MONTRÉAL – Montréal accueillera le siège de l’organisme international de recherche sur les changements climatiques Future Earth.

Le premier ministre Philippe Couillard, qui participait à l’annonce vendredi, ne s’est pas gêné pour se mettre en porte-à-faux avec le gouvernement conservateur de Stephen Harper sur la question des changements climatiques et des sciences environnementales.

«Le discours canadien sur le changement climatique n’est pas un discours uniforme, il n’y a pas que le message qui vient du gouvernement fédéral actuel», a indiqué M. Couillard.

«Il y a les messages qui viennent notamment d’Ontario, de Colombie-Britannique, du Québec et d’autres provinces qui non seulement reconnaissent à sa pleine mesure le phénomène, mais reconnaissent également le devoir qu’a le pays riche qu’est le Canada de participer à cet effort.»

Le premier ministre en a également profité pour reprendre à son compte une formule popularisée par le secrétaire général des Nations unies, Ban Ki-moon: «On ne peut pas avoir de plan B, parce qu’il n’y a pas de planète B.»

C’est le docteur Paul Shrivastava, de l’Université Concordia, qui dirigera les destinées de Future Earth. L’universitaire, un expert en développement durable, ancien homme d’affaires et fondateur d’organismes non gouvernementaux, a averti que nous sommes maintenant dans «l’ère anthropocène», c’est-à-dire une ère où la nature n’est plus transformée par des procédés naturels mais bien par l’activité humaine.

«L’activité humaine est la plus importante cause de changement et nous devons comprendre ce changement. Future Earth est la plateforme de recherche globale qui entend se concentrer sur ce changement.»

Le premier ministre a d’ailleurs salué cette nomination, y voyant une illustration du discours qu’il tient depuis son arrivée au pouvoir.

«Je suis particulièrement content que notre directeur soit également un entrepreneur. Quelques-uns essaient de nous présenter le faux choix, où soi-disant il faudrait choisir entre développer l’économie et créer de l’emploi ou protéger l’environnement et lutter contre les changements climatiques. Quel choix absurde. Il faut et on doit faire les deux», a soutenu Philippe Couillard.
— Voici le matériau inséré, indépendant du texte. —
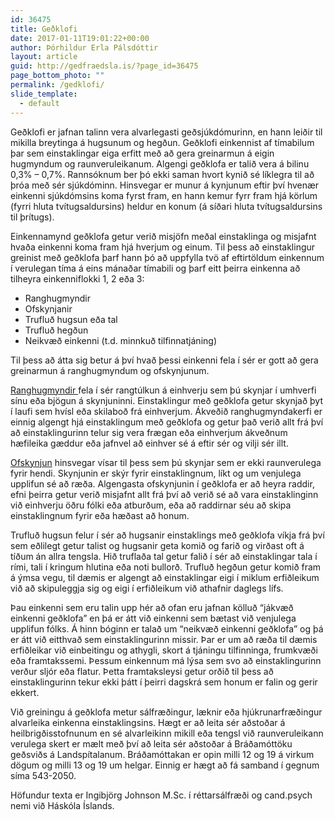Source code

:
 ```yaml
---
id: 36475
title: Geðklofi
date: 2017-01-11T19:01:22+00:00
author: Þórhildur Erla Pálsdóttir
layout: article
guid: http://gedfraedsla.is/?page_id=36475
page_bottom_photo: ""
permalink: /gedklofi/
slide_template:
  - default
---
```


Geðklofi er jafnan talinn vera alvarlegasti geðsjúkdómurinn, en hann leiðir til mikilla breytinga á hugsunum og hegðun. Geðklofi einkennist af tímabilum þar sem einstaklingar eiga erfitt með að gera greinarmun á eigin hugmyndum og raunveruleikanum. Algengi geðklofa er talið vera á bilinu 0,3% &#8211; 0,7%. Rannsóknum ber þó ekki saman hvort kynið sé líklegra til að þróa með sér sjúkdóminn. Hinsvegar er munur á kynjunum eftir því hvenær einkenni sjúkdómsins koma fyrst fram, en hann kemur fyrr fram hjá körlum (fyrri hluta tvítugsaldursins) heldur en konum (á síðari hluta tvítugsaldursins til þrítugs).

Einkennamynd geðklofa getur verið misjöfn meðal einstaklinga og misjafnt hvaða einkenni koma fram hjá hverjum og einum. Til þess að einstaklingur greinist með geðklofa þarf hann þó að uppfylla tvö af eftirtöldum einkennum í verulegan tíma á eins mánaðar tímabili og þarf eitt þeirra einkenna að tilheyra einkenniflokki 1, 2 eða 3:

  * Ranghugmyndir
  * Ofskynjanir
  * Trufluð hugsun eða tal
  * Trufluð hegðun
  * Neikvæð einkenni (t.d. minnkuð tilfinnatjáning)

Til þess að átta sig betur á því hvað þessi einkenni fela í sér er gott að gera greinarmun á ranghugmyndum og ofskynjunum.

<u>Ranghugmyndir </u>fela í sér rangtúlkun á einhverju sem þú skynjar í umhverfi sínu eða bjögun á skynjuninni. Einstaklingur með geðklofa getur skynjað þyt í laufi sem hvísl eða skilaboð frá einhverjum. Ákveðið ranghugmyndakerfi er einnig algengt hjá einstaklingum með geðklofa og getur það verið allt frá því að einstaklingurinn telur sig vera frægan eða einhverjum ákveðnum hæfileika gæddur eða jafnvel að einhver sé á eftir sér og vilji sér illt.

<u>Ofskynjun</u> hinsvegar vísar til þess sem þú skynjar sem er ekki raunverulega fyrir hendi. Skynjunin er skýr fyrir einstaklingnum, líkt og um venjulega upplifun sé að ræða. Algengasta ofskynjunin í geðklofa er að heyra raddir, efni þeirra getur verið misjafnt allt frá því að verið sé að vara einstaklinginn við einhverju öðru fólki eða atburðum, eða að raddirnar séu að skipa einstaklingnum fyrir eða hæðast að honum.

Trufluð hugsun felur í sér að hugsanir einstaklings með geðklofa víkja frá því sem eðlilegt getur talist og hugsanir geta komið og farið og virðast oft á tíðum án allra tengsla. Hið truflaða tal getur falið í sér að einstaklingar tala í rími, tali í kringum hlutina eða noti bullorð. Trufluð hegðun getur komið fram á ýmsa vegu, til dæmis er algengt að einstaklingar eigi í miklum erfiðleikum við að skipuleggja sig og eigi í erfiðleikum við athafnir daglegs lífs.

Þau einkenni sem eru talin upp hér að ofan eru jafnan kölluð “jákvæð einkenni geðklofa” en þá er átt við einkenni sem bætast við venjulega upplifun fólks. Á hinn bóginn er talað um “neikvæð einkenni geðklofa” og þá er átt við eitthvað sem einstaklingurinn missir. Þar er um að ræða til dæmis erfiðleikar við einbeitingu og athygli, skort á tjáningu tilfinninga, frumkvæði eða framtakssemi. Þessum einkennum má lýsa sem svo að einstaklingurinn verður sljór eða flatur. Þetta framtaksleysi getur orðið til þess að einstaklingurinn tekur ekki þátt í þeirri dagskrá sem honum er falin og gerir ekkert.

Við greiningu á geðklofa metur sálfræðingur, læknir eða hjúkrunarfræðingur alvarleika einkenna einstaklingsins. Hægt er að leita sér aðstoðar á heilbrigðisstofnunum en sé alvarleikinn mikill eða tengsl við raunveruleikann verulega skert er mælt með því að leita sér aðstoðar á Bráðamóttöku geðsviðs á Landspítalanum. Bráðamóttakan er opin milli 12 og 19 á virkum dögum og milli 13 og 19 um helgar. Einnig er hægt að fá samband í gegnum síma 543-2050.

Höfundur texta er Ingibjörg Johnson M.Sc. í réttarsálfræði og cand.psych nemi við Háskóla Íslands.

&nbsp;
L’organisme Future Earth, dont la mission est de coordonner les efforts de recherche et le financement de quelque 60 000 chercheurs à travers le monde, a été mis sur pied lors de la Conférence Rio+20, sur le climat.

Future Earth aura quatre autres antennes internationales, soit à Boulder, au Colorado, à Paris, à Tokyo et à Stockholm.

Le bureau de Montréal, qui embauchera entre cinq et huit personnes, disposera d’un budget annuel de cinq millions $. Le gouvernement du Québec participe à ce financement à hauteur de trois millions $ sur cinq ans.